**The problem**
Every line of the records that holds the word "消肿排脓" should be copied out.

[Stored entries]

+ + + + +

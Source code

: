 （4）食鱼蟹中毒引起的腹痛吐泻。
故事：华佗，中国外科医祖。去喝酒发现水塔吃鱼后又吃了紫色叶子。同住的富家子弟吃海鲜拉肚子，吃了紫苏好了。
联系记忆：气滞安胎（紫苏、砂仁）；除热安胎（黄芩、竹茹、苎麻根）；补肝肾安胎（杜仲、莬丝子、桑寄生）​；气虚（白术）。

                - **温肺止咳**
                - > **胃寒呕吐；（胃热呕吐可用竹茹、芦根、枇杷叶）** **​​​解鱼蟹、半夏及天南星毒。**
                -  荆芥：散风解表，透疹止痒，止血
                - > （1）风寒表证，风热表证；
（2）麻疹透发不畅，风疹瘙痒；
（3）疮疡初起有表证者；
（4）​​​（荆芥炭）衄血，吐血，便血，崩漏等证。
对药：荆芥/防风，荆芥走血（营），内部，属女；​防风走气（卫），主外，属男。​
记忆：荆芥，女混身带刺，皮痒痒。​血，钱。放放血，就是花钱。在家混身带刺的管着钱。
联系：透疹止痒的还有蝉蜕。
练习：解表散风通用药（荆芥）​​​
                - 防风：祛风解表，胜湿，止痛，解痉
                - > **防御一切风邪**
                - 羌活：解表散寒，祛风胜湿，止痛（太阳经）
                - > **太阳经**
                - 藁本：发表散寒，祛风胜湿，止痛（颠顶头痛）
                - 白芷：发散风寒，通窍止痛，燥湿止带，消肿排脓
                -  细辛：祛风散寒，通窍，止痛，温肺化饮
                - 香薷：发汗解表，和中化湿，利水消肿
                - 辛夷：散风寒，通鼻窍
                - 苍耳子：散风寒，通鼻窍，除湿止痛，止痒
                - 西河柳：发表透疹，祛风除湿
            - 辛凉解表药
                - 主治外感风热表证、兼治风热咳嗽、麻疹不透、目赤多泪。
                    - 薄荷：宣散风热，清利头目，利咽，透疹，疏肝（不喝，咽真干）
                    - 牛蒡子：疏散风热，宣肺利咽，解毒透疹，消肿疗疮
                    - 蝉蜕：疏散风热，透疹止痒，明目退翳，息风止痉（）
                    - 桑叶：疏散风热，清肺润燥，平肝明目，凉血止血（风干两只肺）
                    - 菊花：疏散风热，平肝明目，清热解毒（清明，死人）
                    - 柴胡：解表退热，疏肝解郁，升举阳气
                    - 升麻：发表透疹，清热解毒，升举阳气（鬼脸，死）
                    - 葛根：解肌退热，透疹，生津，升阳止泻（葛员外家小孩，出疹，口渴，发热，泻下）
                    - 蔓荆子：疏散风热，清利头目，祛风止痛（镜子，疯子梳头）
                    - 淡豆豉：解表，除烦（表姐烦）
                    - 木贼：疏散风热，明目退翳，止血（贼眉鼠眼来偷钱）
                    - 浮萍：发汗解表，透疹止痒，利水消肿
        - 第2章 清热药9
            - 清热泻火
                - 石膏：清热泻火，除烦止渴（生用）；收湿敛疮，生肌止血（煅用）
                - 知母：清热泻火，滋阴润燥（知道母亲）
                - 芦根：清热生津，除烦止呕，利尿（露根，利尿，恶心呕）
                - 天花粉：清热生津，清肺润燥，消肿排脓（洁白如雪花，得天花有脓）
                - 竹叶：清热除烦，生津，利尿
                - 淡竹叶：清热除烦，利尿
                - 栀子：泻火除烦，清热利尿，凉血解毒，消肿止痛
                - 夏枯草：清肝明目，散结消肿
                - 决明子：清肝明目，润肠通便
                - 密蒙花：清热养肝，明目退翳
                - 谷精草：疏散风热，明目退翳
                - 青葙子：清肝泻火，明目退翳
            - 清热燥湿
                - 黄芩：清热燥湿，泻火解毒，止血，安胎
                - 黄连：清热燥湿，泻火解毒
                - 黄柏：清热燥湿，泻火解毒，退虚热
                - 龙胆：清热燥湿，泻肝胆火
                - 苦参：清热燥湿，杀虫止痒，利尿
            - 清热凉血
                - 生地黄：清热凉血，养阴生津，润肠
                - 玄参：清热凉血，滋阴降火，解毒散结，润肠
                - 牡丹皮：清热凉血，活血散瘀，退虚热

+ + + + +

**Answer space**
                - 白芷：发散风寒，通窍止痛，燥湿止带，消肿排脓
                - 天花粉：清热生津，清肺润燥，消肿排脓（洁白如雪花，得天花有脓）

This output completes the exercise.